Collected data:
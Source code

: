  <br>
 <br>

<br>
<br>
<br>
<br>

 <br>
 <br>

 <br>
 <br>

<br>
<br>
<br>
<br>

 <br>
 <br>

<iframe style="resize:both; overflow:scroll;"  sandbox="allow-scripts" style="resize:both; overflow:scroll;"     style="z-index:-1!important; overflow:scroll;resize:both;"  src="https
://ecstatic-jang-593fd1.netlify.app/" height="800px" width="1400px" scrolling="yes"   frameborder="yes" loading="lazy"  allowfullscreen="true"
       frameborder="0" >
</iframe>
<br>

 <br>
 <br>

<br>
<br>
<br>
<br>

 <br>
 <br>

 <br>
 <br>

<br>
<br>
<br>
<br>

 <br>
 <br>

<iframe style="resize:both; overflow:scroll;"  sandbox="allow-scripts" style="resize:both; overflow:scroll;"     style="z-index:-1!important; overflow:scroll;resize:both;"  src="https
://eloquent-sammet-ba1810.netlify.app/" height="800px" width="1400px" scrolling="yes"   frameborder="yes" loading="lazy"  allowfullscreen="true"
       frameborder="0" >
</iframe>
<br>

• DESCRIPTION OF THE TASK: Each line above that has the word "scrolling" must be copied.

• ANSWER:
://ecstatic-jang-593fd1.netlify.app/" height="800px" width="1400px" scrolling="yes"   frameborder="yes" loading="lazy"  allowfullscreen="true"
://eloquent-sammet-ba1810.netlify.app/" height="800px" width="1400px" scrolling="yes"   frameborder="yes" loading="lazy"  allowfullscreen="true"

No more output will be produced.